» Assignment
Please copy the listing that follows exactly, leaving out any pictures.

» Working data
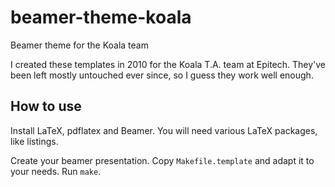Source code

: # beamer-theme-koala
Beamer theme for the Koala team

I created these templates in 2010 for the Koala T.A. team at
Epitech. They've been left mostly untouched ever since, so I guess
they work well enough.

## How to use

Install LaTeX, pdflatex and Beamer. You will need various LaTeX
packages, like listings.

Create your beamer presentation. Copy `Makefile.template` and adapt it
to your needs. Run `make`.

» Your response
Source code

: # beamer-theme-koala
Beamer theme for the Koala team

I created these templates in 2010 for the Koala T.A. team at
Epitech. They've been left mostly untouched ever since, so I guess
they work well enough.

## How to use

Install LaTeX, pdflatex and Beamer. You will need various LaTeX
packages, like listings.

Create your beamer presentation. Copy `Makefile.template` and adapt it
to your needs. Run `make`.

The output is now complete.